All'Accademia di Architettura di Mendrisio nei primi anni 2000 teneva lezioni di "Ecologia umana" il prof. Riccardo Petrella, probabilmente il più autorevole politologo ed economista europeo che si è occupato di sviluppo ecosostenibile e dell'importanza dell'acqua come diritto fondamentale. Petrella, assieme a Mario Soares, Danielle Mitterand e tanti altri, nel 1997 ha redatto il Contratto mondiale dell'acqua, a tutt'oggi il documento più importante sull'utilizzo dell'acqua a livello planetario. Nel 1991, Petrella con lo svizzero Luc Tissot e tanti altri ha dato vita al Gruppo di Lisbona, vero e proprio punto di riferimento per le politiche dell'ecosostenibilità, evoluzione di quel Gruppo di Roma (sempre con Petrella fra i promotori), che all'inizio degli anni 70 è stato il vero precursore della teoria dell'ecosostenibilità, intesa come limiti allo sviluppo selvaggio e saccheggiatore di risorse naturali, antesignano di tutti gli accordi mondiali sul clima.

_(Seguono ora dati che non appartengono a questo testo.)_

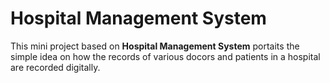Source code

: # Hospital Management System
This mini project based on **Hospital Management System** portaits the simple idea on how the records of various docors and patients in a hospital are recorded digitally. <br/>

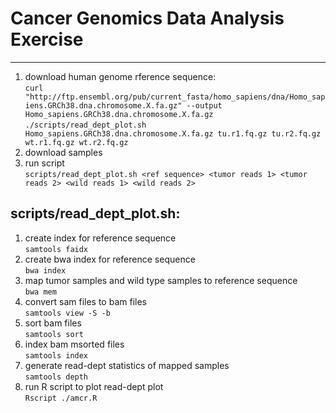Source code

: # Cancer Genomics Data Analysis Exercise

----------

1. download human genome rference sequence: \
`curl "http://ftp.ensembl.org/pub/current_fasta/homo_sapiens/dna/Homo_sapiens.GRCh38.dna.chromosome.X.fa.gz" --output Homo_sapiens.GRCh38.dna.chromosome.X.fa.gz`
`./scripts/read_dept_plot.sh Homo_sapiens.GRCh38.dna.chromosome.X.fa.gz tu.r1.fq.gz tu.r2.fq.gz wt.r1.fq.gz wt.r2.fq.gz `
2. download samples
3. run script\
`scripts/read_dept_plot.sh <ref sequence> <tumor reads 1> <tumor reads 2> <wild reads 1> <wild reads 2>`
## scripts/read_dept_plot.sh:
1. create index for reference sequence\
`samtools faidx`
2. create bwa index for reference sequence\
`bwa index`
3. map tumor samples and wild type samples to reference sequence\
`bwa mem`
4. convert sam files to bam files\
`samtools view -S -b`
5. sort bam files\
`samtools sort`
6. index bam msorted files\
`samtools index`
7. generate read-dept statistics of mapped samples\
`samtools depth`
8. run R script to plot read-dept plot\
`Rscript ./amcr.R`
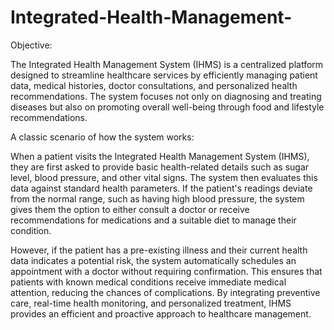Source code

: # Integrated-Health-Management-

Objective: 

The Integrated Health Management System (IHMS) is a centralized 
platform designed to streamline healthcare services by efficiently 
managing patient data, medical histories, doctor consultations, and 
personalized health recommendations. The system focuses not only 
on diagnosing and treating diseases but also on promoting overall 
well-being through food and lifestyle recommendations.  

A classic scenario of how the system works:

When a patient visits the Integrated Health Management System (IHMS), they 
are first asked to provide basic health-related details such as sugar level, blood 
pressure, and other vital signs. The system then evaluates this data against 
standard health parameters. If the patient's readings deviate from the normal 
range, such as having high blood pressure, the system gives them the option to 
either consult a doctor or receive recommendations for medications and a 
suitable diet to manage their condition. 

However, if the patient has a pre-existing illness and their current health data 
indicates a potential risk, the system automatically schedules an appointment 
with a doctor without requiring confirmation. This ensures that patients with 
known medical conditions receive immediate medical attention, reducing the 
chances of complications. By integrating preventive care, real-time health 
monitoring, and personalized treatment, IHMS provides an efficient and 
proactive approach to healthcare management. 
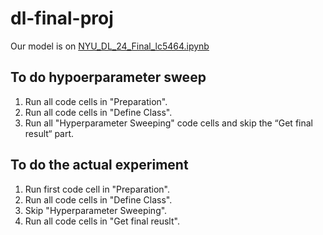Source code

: # dl-final-proj

Our model is on [NYU_DL_24_Final_lc5464.ipynb](./NYU_DL_24_Final_lc5464.ipynb)

## To do hypoerparameter sweep
1. Run all code cells in "Preparation".
2. Run all code cells in "Define Class".
3. Run all "Hyperparameter Sweeping" code cells and skip the “Get final result“ part.

## To do the actual experiment
1. Run first code cell in "Preparation".
2. Run all code cells in "Define Class".
3. Skip "Hyperparameter Sweeping".
4. Run all code cells in "Get final reuslt".
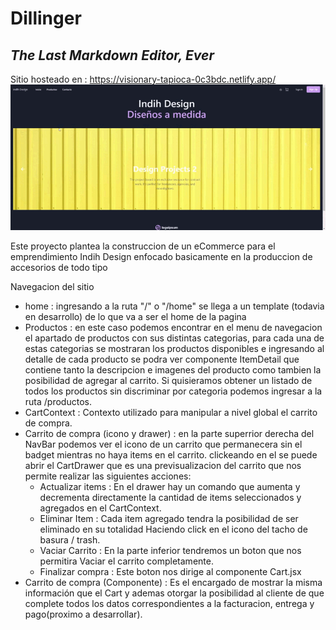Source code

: # Dillinger
## _The Last Markdown Editor, Ever_

Sitio hosteado en : https://visionary-tapioca-0c3bdc.netlify.app/
![](web-gif.gif)

Este proyecto plantea la construccion de un eCommerce para el emprendimiento Indih Design enfocado basicamente en la produccion de accesorios de todo tipo 

Navegacion del sitio 
- home : ingresando a la ruta "/" o "/home" se llega a un template (todavia en desarrollo) de lo que va a ser el home de la pagina
- Productos : en este caso podemos encontrar en el menu de navegacion el apartado de productos con sus distintas categorias, para cada una de estas categorias se mostraran los productos disponibles e ingresando al detalle de cada producto se podra ver componente ItemDetail que contiene tanto la descripcion e imagenes del producto como tambien la posibilidad de agregar al carrito. Si quisieramos obtener un listado de  todos los productos sin discriminar por categoria podemos ingresar a la ruta /productos.
- CartContext : Contexto utilizado para manipular a nivel global el carrito de compra.
- Carrito de compra (icono y drawer) : en la parte superrior derecha del NavBar podemos ver el icono de un carrito que permanecera sin el badget mientras no haya items en el carrito. clickeando en el se puede abrir el CartDrawer que es una previsualizacion del carrito que nos permite realizar las siguientes acciones: 
    - Actualizar items : En el drawer hay un comando que aumenta y decrementa directamente la cantidad de items seleccionados y agregados en el CartContext.
    - Eliminar Item : Cada item agregado tendra la posibilidad de ser eliminado en su totalidad Haciendo click en el icono del tacho de basura / trash.
    - Vaciar Carrito : En la parte inferior tendremos un boton que nos permitira Vaciar el carrito completamente.
    - Finalizar compra : Este boton nos dirige al componente Cart.jsx 
- Carrito de compra (Componente) : Es el encargado de mostrar la misma información que el Cart y ademas otorgar la posibilidad al cliente de que complete todos los datos correspondientes a la facturacion, entrega y pago(proximo a desarrollar). 
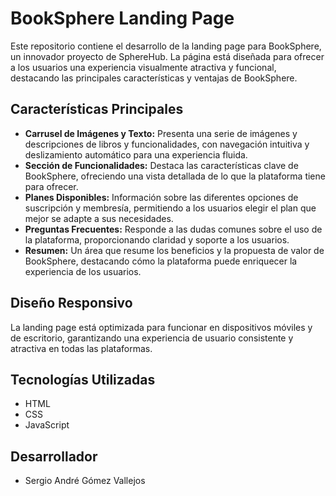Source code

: # BookSphere Landing Page

Este repositorio contiene el desarrollo de la landing page para BookSphere, un innovador proyecto de SphereHub. La página está diseñada para ofrecer a los usuarios una experiencia visualmente atractiva y funcional, destacando las principales características y ventajas de BookSphere.

## Características Principales

- **Carrusel de Imágenes y Texto:** Presenta una serie de imágenes y descripciones de libros y funcionalidades, con navegación intuitiva y deslizamiento automático para una experiencia fluida.
- **Sección de Funcionalidades:** Destaca las características clave de BookSphere, ofreciendo una vista detallada de lo que la plataforma tiene para ofrecer.
- **Planes Disponibles:** Información sobre las diferentes opciones de suscripción y membresía, permitiendo a los usuarios elegir el plan que mejor se adapte a sus necesidades.
- **Preguntas Frecuentes:** Responde a las dudas comunes sobre el uso de la plataforma, proporcionando claridad y soporte a los usuarios.
- **Resumen:** Un área que resume los beneficios y la propuesta de valor de BookSphere, destacando cómo la plataforma puede enriquecer la experiencia de los usuarios.

## Diseño Responsivo

La landing page está optimizada para funcionar en dispositivos móviles y de escritorio, garantizando una experiencia de usuario consistente y atractiva en todas las plataformas.

## Tecnologías Utilizadas

- HTML
- CSS
- JavaScript

## Desarrollador


- Sergio André Gómez Vallejos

Proprio il concetto dei limiti allo sviluppo avanzato 50 anni fa dal Gruppo di Roma può essere coniugato con il pensiero dei Radicali ticinesi, che per tutti gli anni 90 e i primi anni 2000 ha saputo vedere i "limiti" del neoliberismo ed è stato l'argine al trionfo incondizionato di quest'ultimo, che fra mito delle privatizzazioni e laissez faire voleva ridurre la dimensione pubblica e il ruolo dello Stato alla totale marginalità.
È il pensiero radicale che più di chiunque altro ha difeso la centralità e l'importanza dello Stato per lo sviluppo di un determinato territorio, riconoscendo l'importanza del mercato e dell'iniziativa privata, ma non sposando mai teorie quasi "messianiche" come il "mercato si autoregola sempre e comunque", lo "Stato snello" ecc.
La crisi ambientale di oggi è figlia principalmente di quell'ideologia che ha creduto che "lasciando fare" a tutti in base ai propri personali interessi, il tutto si sarebbe autoregolamentato. E invece no, e la crisi ambientale è addirittura diventata emergenza. Se non si assume un punto di vista più alto dei propri interessi a corto termine, privilegiando la dimensione pubblica e prospettive a lungo termine, difficilmente si riuscirà ad affrontare la crisi ambientale. L'ambiente per antonomasia non è di qualcuno, ma di tutti. Proprio per questo solo la dimensione pubblica, che rappresenta l'intera collettività, è il luogo per definizione dove affrontare una crisi che ci riguarda tutti, come quella ambientale. Il pensiero radicale ticinese ha difeso e tutelato questa dimensione pubblica nei decenni scorsi dagli attacchi di chi voleva smantellare tutto. Ora, passata l'ubriacatura del neoliberismo, dobbiamo utilizzare lo Stato come fulcro di una transizione energetica che garantisca una qualità di vita migliore alla cittadinanza.
Credo che un nuovo sviluppo ecosostenibile debba essere coniugato a democrazia e partecipazione, tornando a mettere al centro la dimensione pubblica, intesa come luogo di discussione e partecipazione per il Bene Comune.